However, the refund mechanism has been subject to abuse. Before EIP-3529 (London upgrade, August 2021), refunds were larger and could offset up to 50% of a transaction's total gas consumption. Projects like GasToken exploited this by writing to storage when gas was cheap and clearing storage when gas was expensive, effectively arbitraging gas price fluctuations. EIP-3529 reduced refunds and capped them at 20% of transaction gas, closing this exploit.
12.5.4 Access Lists and EIP-2929
The cold/warm distinction, introduced in EIP-2929, fundamentally changed how gas costs work for state access. Before this EIP, every SLOAD cost 800 gas and every external CALL cost 700 gas, regardless of whether the slot or address had been accessed before.
This flat pricing was problematic:
- First access was underpriced. The first read of a storage slot requires traversing the on-disk trie — an expensive operation priced at only 800 gas. This created DoS vectors where attackers could force nodes to perform thousands of expensive disk lookups at below-cost prices.

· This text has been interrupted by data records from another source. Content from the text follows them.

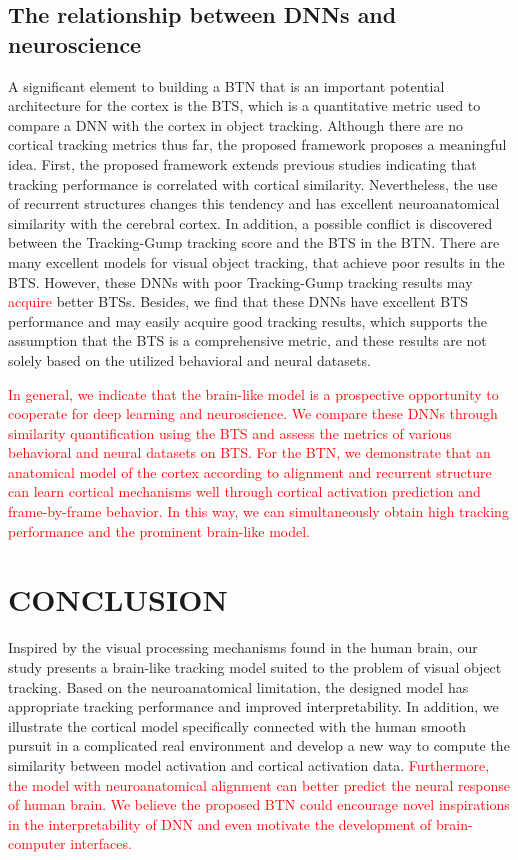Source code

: \documentclass[final,3p,times,twocolumn]{elsarticle}
\begin{document}
\subsection{The relationship between DNNs and neuroscience}
A significant element to building a BTN that is an important potential architecture for the cortex is the BTS, which is a quantitative metric used to compare a DNN with the cortex in object tracking. 
Although there are no cortical tracking metrics thus far, the proposed framework proposes a meaningful idea. 
First, the proposed framework extends previous studies indicating that tracking performance is correlated with cortical similarity.
Nevertheless, the use of recurrent structures changes this tendency and has excellent neuroanatomical similarity with the cerebral cortex. 
In addition, a possible conflict is discovered between the Tracking-Gump tracking score and the BTS in the BTN.
There are many excellent models for visual object tracking, 
that achieve poor results in the BTS.
However, these DNNs with poor Tracking-Gump tracking results may \textcolor{red}{acquire} better BTSs. 
Besides, we find that these DNNs have excellent BTS performance and may easily acquire good tracking results, which supports the assumption that the BTS is a comprehensive metric, and these results are not solely based on the utilized behavioral and neural datasets. 


\textcolor{red}{
In general, we indicate that the brain-like model is a prospective opportunity to cooperate for deep learning and neuroscience. 
We compare these DNNs through similarity quantification using the BTS 
and assess the metrics of various behavioral and neural datasets on BTS. 
For the BTN, we demonstrate that an anatomical model of the cortex according to alignment and recurrent structure can learn cortical mechanisms well through cortical activation prediction and frame-by-frame behavior. 
In this way, we can simultaneously obtain high tracking performance and the prominent brain-like model.}



\section{CONCLUSION}
Inspired by the visual processing mechanisms found in the human brain, our study presents a brain-like tracking model suited to the problem of visual object tracking. 
Based on the neuroanatomical limitation, the designed model has appropriate tracking performance and improved interpretability. 
In addition, we illustrate the cortical model specifically connected with the human smooth pursuit in a complicated real environment 
and develop a new way to compute the similarity between model activation and cortical activation data. 
\textcolor{red}{
Furthermore, the model with neuroanatomical alignment can better predict the neural response of human brain. 
We believe the proposed BTN could encourage novel inspirations in the interpretability of DNN 
and even motivate the development of brain-computer interfaces.}
\end{document}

- Repeated access was overpriced. After the first read, the data is in memory. Charging 800 gas for a cache hit was excessive and made gas optimization difficult.
EIP-2929 fixed this by introducing the concept of "accessed" addresses and storage keys. The first access to a slot costs 2,100 gas (cold). Subsequent accesses cost 100 gas (warm). This better reflects actual node costs and, importantly, closed a category of DoS attacks that had been exploited in the 2016 Shanghai attacks.
Access lists (EIP-2930) allow transactions to pre-declare which addresses and storage keys they will access, paying the cold cost upfront at a discount. This is useful for contracts that access many storage slots — prepaying via an access list can be cheaper than paying cold costs as they are encountered.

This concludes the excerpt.